>>>>>

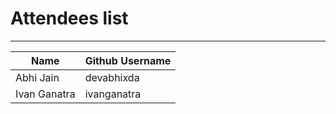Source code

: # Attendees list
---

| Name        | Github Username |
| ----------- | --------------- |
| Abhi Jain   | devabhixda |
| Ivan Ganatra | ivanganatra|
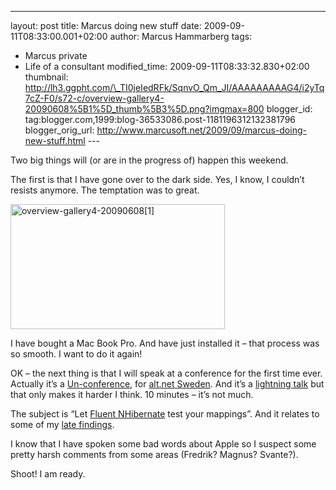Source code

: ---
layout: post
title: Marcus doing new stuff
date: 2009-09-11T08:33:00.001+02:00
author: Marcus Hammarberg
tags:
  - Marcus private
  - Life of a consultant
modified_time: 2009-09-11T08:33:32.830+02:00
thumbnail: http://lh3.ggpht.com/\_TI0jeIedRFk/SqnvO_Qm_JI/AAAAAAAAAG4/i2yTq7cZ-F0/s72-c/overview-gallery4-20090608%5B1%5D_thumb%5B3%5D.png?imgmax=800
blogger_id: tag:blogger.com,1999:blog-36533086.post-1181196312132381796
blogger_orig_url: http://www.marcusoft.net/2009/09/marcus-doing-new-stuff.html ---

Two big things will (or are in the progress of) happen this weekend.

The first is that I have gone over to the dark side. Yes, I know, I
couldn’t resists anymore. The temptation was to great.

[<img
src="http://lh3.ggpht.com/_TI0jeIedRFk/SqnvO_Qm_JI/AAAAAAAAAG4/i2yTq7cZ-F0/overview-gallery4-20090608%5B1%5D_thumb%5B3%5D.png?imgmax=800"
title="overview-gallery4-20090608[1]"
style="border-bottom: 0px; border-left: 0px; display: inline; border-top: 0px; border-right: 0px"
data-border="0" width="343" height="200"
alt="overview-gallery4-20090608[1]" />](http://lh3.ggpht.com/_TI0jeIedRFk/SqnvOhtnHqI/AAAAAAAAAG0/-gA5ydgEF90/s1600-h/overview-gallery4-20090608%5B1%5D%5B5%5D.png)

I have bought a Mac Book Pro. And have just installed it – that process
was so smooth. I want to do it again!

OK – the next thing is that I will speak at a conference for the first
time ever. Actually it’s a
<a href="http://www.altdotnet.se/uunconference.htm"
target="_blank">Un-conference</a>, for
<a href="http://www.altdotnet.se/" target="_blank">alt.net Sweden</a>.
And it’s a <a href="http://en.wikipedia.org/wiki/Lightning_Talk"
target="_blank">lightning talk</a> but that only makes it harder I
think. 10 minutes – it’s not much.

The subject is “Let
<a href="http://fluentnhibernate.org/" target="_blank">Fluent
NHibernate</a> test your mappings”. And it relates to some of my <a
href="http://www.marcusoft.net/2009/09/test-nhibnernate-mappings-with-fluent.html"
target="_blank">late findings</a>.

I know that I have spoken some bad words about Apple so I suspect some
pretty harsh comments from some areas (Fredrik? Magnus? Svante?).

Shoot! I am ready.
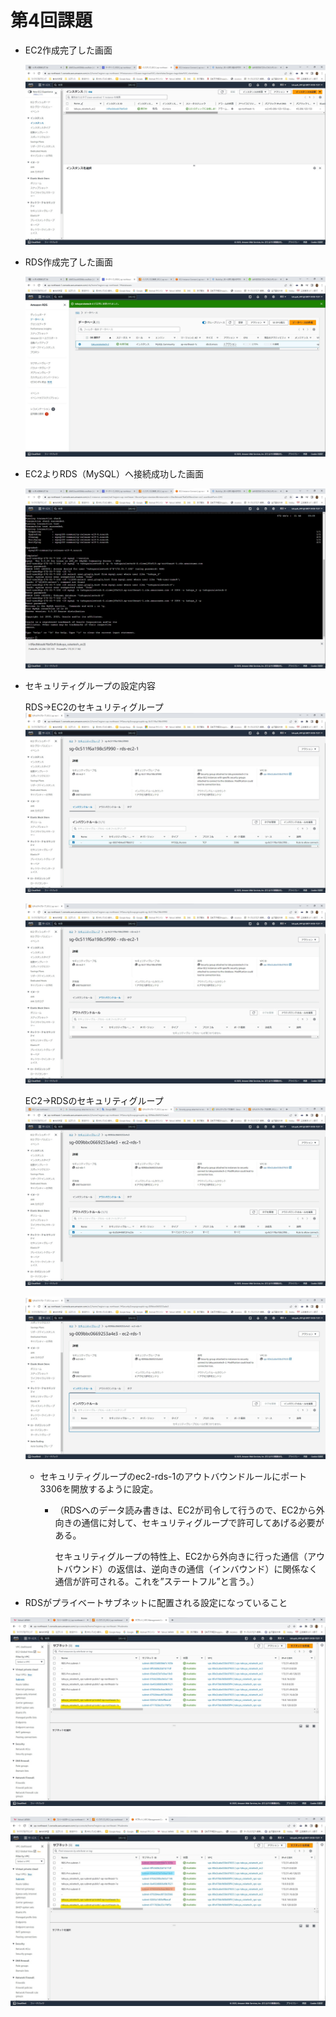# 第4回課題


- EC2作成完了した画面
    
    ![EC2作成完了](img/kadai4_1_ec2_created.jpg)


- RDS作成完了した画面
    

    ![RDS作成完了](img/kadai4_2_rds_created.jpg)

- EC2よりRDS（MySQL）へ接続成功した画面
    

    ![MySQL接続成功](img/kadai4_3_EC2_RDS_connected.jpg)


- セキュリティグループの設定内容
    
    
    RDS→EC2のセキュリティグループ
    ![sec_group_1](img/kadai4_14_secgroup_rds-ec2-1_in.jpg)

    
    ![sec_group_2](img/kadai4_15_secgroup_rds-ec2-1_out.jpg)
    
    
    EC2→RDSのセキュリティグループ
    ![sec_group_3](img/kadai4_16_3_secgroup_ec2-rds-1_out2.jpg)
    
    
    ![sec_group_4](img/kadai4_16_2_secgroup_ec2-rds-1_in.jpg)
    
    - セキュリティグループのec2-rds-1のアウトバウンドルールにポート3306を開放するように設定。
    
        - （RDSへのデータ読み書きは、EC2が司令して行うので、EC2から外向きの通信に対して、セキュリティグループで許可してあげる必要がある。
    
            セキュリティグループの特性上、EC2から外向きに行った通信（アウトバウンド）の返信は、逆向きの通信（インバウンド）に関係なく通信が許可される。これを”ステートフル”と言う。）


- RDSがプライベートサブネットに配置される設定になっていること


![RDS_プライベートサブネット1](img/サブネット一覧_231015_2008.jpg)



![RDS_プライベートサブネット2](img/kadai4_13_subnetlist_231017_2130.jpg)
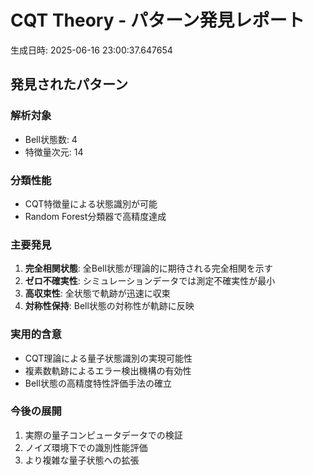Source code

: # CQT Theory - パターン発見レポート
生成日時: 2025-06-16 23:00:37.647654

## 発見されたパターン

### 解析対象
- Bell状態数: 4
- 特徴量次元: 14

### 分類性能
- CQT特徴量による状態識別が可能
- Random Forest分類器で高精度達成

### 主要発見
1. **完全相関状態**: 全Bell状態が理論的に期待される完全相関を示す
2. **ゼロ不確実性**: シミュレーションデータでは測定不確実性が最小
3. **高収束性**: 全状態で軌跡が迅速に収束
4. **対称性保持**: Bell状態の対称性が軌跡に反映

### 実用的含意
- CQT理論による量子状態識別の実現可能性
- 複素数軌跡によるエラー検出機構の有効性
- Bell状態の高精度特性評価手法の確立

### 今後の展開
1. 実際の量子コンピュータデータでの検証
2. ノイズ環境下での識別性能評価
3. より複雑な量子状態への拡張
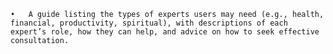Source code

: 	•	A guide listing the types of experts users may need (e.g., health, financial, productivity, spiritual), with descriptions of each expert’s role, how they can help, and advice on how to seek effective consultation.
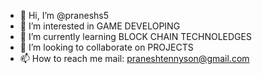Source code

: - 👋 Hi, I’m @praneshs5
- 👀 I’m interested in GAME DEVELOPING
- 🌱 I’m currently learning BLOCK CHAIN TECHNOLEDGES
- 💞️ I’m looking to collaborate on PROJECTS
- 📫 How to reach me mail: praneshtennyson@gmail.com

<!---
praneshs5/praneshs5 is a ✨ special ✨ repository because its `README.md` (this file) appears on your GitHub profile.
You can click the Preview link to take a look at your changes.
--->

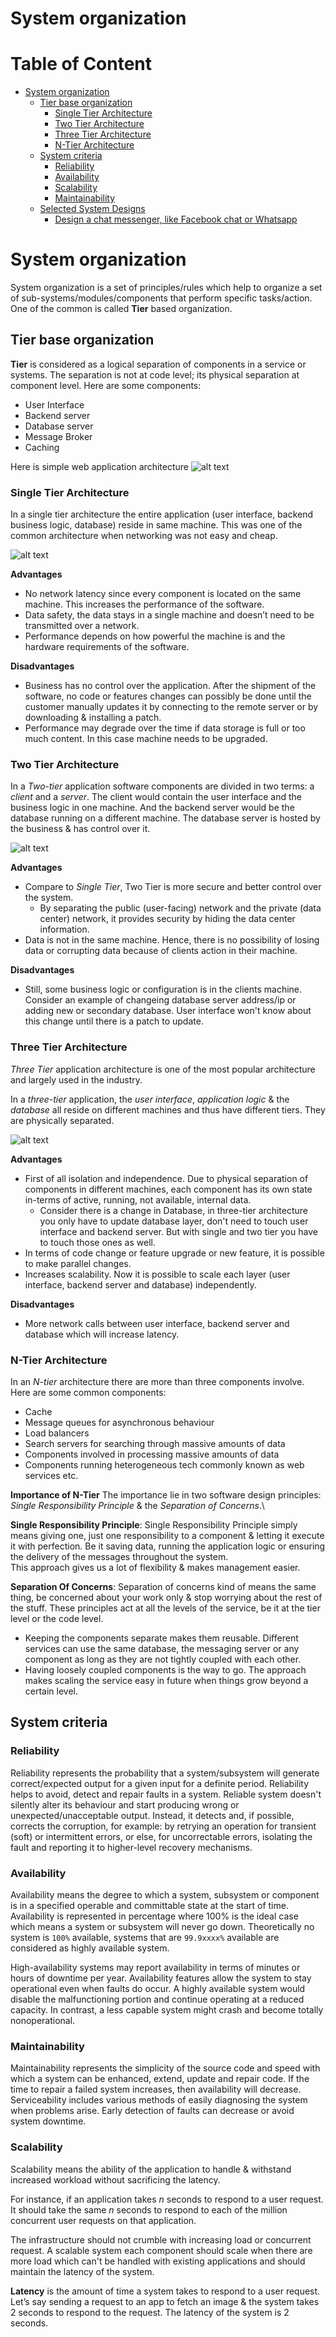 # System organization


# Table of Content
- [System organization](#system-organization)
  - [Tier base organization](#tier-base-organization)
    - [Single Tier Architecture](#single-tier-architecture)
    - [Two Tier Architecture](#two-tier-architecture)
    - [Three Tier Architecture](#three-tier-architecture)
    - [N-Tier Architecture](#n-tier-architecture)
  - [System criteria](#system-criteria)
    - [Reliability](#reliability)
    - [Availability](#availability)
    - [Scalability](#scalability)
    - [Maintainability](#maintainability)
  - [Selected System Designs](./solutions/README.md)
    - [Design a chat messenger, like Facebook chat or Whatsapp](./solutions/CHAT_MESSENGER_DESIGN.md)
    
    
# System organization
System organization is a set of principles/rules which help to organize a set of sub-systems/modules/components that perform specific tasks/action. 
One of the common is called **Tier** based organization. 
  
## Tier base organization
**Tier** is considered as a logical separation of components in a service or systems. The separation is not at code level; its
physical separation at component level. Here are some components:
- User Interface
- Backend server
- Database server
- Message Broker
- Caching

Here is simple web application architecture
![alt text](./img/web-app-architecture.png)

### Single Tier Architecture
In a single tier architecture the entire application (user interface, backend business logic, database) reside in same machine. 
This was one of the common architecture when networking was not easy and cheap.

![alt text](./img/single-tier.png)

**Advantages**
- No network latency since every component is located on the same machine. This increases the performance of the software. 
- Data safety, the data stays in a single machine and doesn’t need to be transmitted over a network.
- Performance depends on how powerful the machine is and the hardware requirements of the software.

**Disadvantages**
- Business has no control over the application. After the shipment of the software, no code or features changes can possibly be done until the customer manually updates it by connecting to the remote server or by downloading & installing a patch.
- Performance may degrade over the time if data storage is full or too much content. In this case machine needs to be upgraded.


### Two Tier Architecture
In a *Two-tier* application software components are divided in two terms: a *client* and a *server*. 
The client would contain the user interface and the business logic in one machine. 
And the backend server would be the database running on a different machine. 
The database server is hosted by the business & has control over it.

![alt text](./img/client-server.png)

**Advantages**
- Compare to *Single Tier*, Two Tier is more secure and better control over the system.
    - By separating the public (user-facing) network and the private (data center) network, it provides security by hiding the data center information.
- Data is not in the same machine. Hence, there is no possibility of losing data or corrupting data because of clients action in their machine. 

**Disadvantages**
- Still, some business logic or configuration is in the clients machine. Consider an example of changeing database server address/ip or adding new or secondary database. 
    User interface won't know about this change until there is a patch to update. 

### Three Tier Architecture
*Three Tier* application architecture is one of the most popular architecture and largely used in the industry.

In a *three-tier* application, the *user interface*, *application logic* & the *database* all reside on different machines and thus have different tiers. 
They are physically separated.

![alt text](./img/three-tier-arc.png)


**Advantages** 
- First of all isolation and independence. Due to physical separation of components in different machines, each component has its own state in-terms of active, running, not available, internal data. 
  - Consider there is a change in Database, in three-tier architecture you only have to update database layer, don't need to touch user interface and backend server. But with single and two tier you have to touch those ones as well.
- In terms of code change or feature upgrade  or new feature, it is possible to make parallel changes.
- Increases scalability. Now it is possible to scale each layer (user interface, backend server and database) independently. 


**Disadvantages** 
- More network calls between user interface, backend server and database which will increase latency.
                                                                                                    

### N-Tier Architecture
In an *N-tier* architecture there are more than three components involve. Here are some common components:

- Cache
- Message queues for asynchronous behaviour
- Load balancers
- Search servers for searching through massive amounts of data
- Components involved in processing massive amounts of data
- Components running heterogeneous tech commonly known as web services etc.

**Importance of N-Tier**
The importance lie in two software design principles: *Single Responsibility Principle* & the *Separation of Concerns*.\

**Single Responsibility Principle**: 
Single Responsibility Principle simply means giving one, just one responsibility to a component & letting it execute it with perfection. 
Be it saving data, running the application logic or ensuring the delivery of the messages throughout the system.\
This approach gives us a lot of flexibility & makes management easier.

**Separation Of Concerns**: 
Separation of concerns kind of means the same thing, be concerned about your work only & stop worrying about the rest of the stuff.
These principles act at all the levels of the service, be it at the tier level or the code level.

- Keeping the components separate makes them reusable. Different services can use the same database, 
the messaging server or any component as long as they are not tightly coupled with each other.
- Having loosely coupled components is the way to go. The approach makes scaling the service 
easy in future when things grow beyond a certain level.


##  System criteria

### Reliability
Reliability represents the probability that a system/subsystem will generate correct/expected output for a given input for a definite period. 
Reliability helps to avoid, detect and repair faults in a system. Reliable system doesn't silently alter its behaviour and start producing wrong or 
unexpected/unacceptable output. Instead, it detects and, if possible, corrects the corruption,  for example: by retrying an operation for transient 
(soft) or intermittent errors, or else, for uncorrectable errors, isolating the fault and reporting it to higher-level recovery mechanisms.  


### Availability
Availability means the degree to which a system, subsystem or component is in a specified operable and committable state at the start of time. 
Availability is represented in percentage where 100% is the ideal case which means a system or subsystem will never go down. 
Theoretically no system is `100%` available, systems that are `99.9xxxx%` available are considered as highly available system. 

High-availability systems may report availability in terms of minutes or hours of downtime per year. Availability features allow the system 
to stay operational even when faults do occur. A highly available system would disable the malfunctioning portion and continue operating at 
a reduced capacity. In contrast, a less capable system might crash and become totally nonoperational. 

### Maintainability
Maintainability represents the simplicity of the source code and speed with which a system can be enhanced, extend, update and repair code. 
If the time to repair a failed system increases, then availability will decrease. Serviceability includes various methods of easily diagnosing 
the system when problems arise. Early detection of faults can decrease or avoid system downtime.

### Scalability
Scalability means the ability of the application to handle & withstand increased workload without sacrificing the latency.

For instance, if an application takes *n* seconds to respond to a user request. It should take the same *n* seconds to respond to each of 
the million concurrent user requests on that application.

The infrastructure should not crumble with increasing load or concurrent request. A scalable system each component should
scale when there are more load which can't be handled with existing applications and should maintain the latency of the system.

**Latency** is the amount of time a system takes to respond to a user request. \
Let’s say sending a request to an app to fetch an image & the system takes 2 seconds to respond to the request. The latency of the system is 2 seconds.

<<<<<

What you have to do —
In the records above, some lines hold the word "behaviour"; copy each such line.

Answer section —
- Message queues for asynchronous behaviour
Reliability helps to avoid, detect and repair faults in a system. Reliable system doesn't silently alter its behaviour and start producing wrong or 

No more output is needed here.